* [WORK ITEM] Repeat every record below exactly, leaving out the pictures.
──────
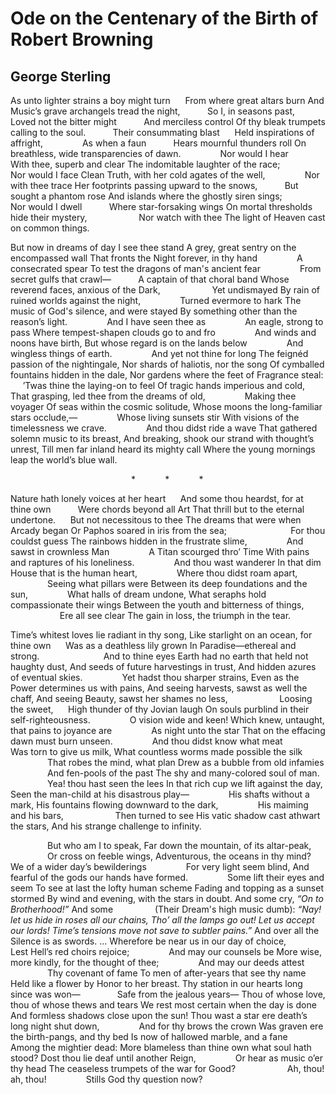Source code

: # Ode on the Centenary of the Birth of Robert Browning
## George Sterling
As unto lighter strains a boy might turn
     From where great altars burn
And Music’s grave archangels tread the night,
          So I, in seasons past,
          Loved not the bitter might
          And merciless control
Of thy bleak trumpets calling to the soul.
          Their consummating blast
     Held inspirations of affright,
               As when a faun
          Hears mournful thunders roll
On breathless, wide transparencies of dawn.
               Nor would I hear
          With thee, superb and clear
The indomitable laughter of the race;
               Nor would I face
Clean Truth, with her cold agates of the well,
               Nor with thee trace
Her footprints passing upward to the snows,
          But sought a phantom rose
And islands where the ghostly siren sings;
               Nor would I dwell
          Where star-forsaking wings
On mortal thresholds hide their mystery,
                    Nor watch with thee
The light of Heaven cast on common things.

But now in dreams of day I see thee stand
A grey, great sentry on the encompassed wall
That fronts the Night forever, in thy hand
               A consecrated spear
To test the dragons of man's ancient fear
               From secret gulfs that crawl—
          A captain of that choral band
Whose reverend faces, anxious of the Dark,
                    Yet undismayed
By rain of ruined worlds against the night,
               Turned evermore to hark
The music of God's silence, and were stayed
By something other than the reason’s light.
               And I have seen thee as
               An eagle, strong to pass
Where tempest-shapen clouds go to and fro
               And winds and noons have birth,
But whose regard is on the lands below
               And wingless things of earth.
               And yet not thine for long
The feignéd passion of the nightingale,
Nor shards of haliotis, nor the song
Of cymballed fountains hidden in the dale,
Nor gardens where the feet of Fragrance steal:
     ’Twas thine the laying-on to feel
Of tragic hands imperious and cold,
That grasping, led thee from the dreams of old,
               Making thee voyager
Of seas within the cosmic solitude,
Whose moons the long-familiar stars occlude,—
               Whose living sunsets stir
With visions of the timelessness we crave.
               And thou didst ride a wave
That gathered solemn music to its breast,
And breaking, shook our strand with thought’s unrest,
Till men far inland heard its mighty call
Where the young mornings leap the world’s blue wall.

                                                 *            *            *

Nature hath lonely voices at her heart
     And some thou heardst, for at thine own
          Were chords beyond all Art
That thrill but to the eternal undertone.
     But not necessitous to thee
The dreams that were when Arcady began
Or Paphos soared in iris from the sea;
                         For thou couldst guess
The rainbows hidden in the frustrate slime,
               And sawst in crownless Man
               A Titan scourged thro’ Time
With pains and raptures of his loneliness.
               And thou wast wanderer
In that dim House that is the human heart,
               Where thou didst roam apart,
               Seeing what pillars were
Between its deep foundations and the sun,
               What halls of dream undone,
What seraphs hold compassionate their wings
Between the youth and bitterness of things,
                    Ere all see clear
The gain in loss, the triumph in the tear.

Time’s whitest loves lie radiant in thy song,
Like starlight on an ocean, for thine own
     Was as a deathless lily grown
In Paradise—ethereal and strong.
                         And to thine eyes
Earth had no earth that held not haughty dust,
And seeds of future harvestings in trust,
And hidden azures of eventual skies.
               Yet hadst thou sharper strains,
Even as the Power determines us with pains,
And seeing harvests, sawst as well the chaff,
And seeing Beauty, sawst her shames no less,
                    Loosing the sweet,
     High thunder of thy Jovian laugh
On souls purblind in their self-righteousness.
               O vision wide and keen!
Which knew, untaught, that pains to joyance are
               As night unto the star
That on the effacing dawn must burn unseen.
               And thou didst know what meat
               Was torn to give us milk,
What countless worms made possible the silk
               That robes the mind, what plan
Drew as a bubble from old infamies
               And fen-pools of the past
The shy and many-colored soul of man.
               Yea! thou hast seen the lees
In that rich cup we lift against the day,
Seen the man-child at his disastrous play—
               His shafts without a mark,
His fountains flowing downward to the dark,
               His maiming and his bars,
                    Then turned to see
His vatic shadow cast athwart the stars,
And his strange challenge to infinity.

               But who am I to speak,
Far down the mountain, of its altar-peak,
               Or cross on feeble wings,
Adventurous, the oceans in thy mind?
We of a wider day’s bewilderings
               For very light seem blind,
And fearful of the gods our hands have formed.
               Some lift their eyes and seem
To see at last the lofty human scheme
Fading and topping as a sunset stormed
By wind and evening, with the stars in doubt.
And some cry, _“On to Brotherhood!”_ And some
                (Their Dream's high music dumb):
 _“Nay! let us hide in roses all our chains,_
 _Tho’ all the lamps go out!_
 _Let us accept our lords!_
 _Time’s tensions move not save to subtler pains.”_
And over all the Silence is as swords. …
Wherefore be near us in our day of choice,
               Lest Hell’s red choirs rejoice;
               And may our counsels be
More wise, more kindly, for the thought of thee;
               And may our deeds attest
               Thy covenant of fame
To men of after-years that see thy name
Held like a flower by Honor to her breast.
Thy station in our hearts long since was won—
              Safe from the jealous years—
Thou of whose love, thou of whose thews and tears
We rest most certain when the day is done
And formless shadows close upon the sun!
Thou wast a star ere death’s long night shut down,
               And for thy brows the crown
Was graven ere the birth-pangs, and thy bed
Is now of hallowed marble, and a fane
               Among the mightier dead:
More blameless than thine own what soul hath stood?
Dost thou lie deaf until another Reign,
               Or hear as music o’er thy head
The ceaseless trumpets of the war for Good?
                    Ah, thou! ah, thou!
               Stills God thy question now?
──────
* [SOLVED PROBLEM]
Source code

: # Ode on the Centenary of the Birth of Robert Browning
## George Sterling
As unto lighter strains a boy might turn
     From where great altars burn
And Music’s grave archangels tread the night,
          So I, in seasons past,
          Loved not the bitter might
          And merciless control
Of thy bleak trumpets calling to the soul.
          Their consummating blast
     Held inspirations of affright,
               As when a faun
          Hears mournful thunders roll
On breathless, wide transparencies of dawn.
               Nor would I hear
          With thee, superb and clear
The indomitable laughter of the race;
               Nor would I face
Clean Truth, with her cold agates of the well,
               Nor with thee trace
Her footprints passing upward to the snows,
          But sought a phantom rose
And islands where the ghostly siren sings;
               Nor would I dwell
          Where star-forsaking wings
On mortal thresholds hide their mystery,
                    Nor watch with thee
The light of Heaven cast on common things.

But now in dreams of day I see thee stand
A grey, great sentry on the encompassed wall
That fronts the Night forever, in thy hand
               A consecrated spear
To test the dragons of man's ancient fear
               From secret gulfs that crawl—
          A captain of that choral band
Whose reverend faces, anxious of the Dark,
                    Yet undismayed
By rain of ruined worlds against the night,
               Turned evermore to hark
The music of God's silence, and were stayed
By something other than the reason’s light.
               And I have seen thee as
               An eagle, strong to pass
Where tempest-shapen clouds go to and fro
               And winds and noons have birth,
But whose regard is on the lands below
               And wingless things of earth.
               And yet not thine for long
The feignéd passion of the nightingale,
Nor shards of haliotis, nor the song
Of cymballed fountains hidden in the dale,
Nor gardens where the feet of Fragrance steal:
     ’Twas thine the laying-on to feel
Of tragic hands imperious and cold,
That grasping, led thee from the dreams of old,
               Making thee voyager
Of seas within the cosmic solitude,
Whose moons the long-familiar stars occlude,—
               Whose living sunsets stir
With visions of the timelessness we crave.
               And thou didst ride a wave
That gathered solemn music to its breast,
And breaking, shook our strand with thought’s unrest,
Till men far inland heard its mighty call
Where the young mornings leap the world’s blue wall.

                                                 *            *            *

Nature hath lonely voices at her heart
     And some thou heardst, for at thine own
          Were chords beyond all Art
That thrill but to the eternal undertone.
     But not necessitous to thee
The dreams that were when Arcady began
Or Paphos soared in iris from the sea;
                         For thou couldst guess
The rainbows hidden in the frustrate slime,
               And sawst in crownless Man
               A Titan scourged thro’ Time
With pains and raptures of his loneliness.
               And thou wast wanderer
In that dim House that is the human heart,
               Where thou didst roam apart,
               Seeing what pillars were
Between its deep foundations and the sun,
               What halls of dream undone,
What seraphs hold compassionate their wings
Between the youth and bitterness of things,
                    Ere all see clear
The gain in loss, the triumph in the tear.

Time’s whitest loves lie radiant in thy song,
Like starlight on an ocean, for thine own
     Was as a deathless lily grown
In Paradise—ethereal and strong.
                         And to thine eyes
Earth had no earth that held not haughty dust,
And seeds of future harvestings in trust,
And hidden azures of eventual skies.
               Yet hadst thou sharper strains,
Even as the Power determines us with pains,
And seeing harvests, sawst as well the chaff,
And seeing Beauty, sawst her shames no less,
                    Loosing the sweet,
     High thunder of thy Jovian laugh
On souls purblind in their self-righteousness.
               O vision wide and keen!
Which knew, untaught, that pains to joyance are
               As night unto the star
That on the effacing dawn must burn unseen.
               And thou didst know what meat
               Was torn to give us milk,
What countless worms made possible the silk
               That robes the mind, what plan
Drew as a bubble from old infamies
               And fen-pools of the past
The shy and many-colored soul of man.
               Yea! thou hast seen the lees
In that rich cup we lift against the day,
Seen the man-child at his disastrous play—
               His shafts without a mark,
His fountains flowing downward to the dark,
               His maiming and his bars,
                    Then turned to see
His vatic shadow cast athwart the stars,
And his strange challenge to infinity.

               But who am I to speak,
Far down the mountain, of its altar-peak,
               Or cross on feeble wings,
Adventurous, the oceans in thy mind?
We of a wider day’s bewilderings
               For very light seem blind,
And fearful of the gods our hands have formed.
               Some lift their eyes and seem
To see at last the lofty human scheme
Fading and topping as a sunset stormed
By wind and evening, with the stars in doubt.
And some cry, _“On to Brotherhood!”_ And some
                (Their Dream's high music dumb):
 _“Nay! let us hide in roses all our chains,_
 _Tho’ all the lamps go out!_
 _Let us accept our lords!_
 _Time’s tensions move not save to subtler pains.”_
And over all the Silence is as swords. …
Wherefore be near us in our day of choice,
               Lest Hell’s red choirs rejoice;
               And may our counsels be
More wise, more kindly, for the thought of thee;
               And may our deeds attest
               Thy covenant of fame
To men of after-years that see thy name
Held like a flower by Honor to her breast.
Thy station in our hearts long since was won—
              Safe from the jealous years—
Thou of whose love, thou of whose thews and tears
We rest most certain when the day is done
And formless shadows close upon the sun!
Thou wast a star ere death’s long night shut down,
               And for thy brows the crown
Was graven ere the birth-pangs, and thy bed
Is now of hallowed marble, and a fane
               Among the mightier dead:
More blameless than thine own what soul hath stood?
Dost thou lie deaf until another Reign,
               Or hear as music o’er thy head
The ceaseless trumpets of the war for Good?
                    Ah, thou! ah, thou!
               Stills God thy question now?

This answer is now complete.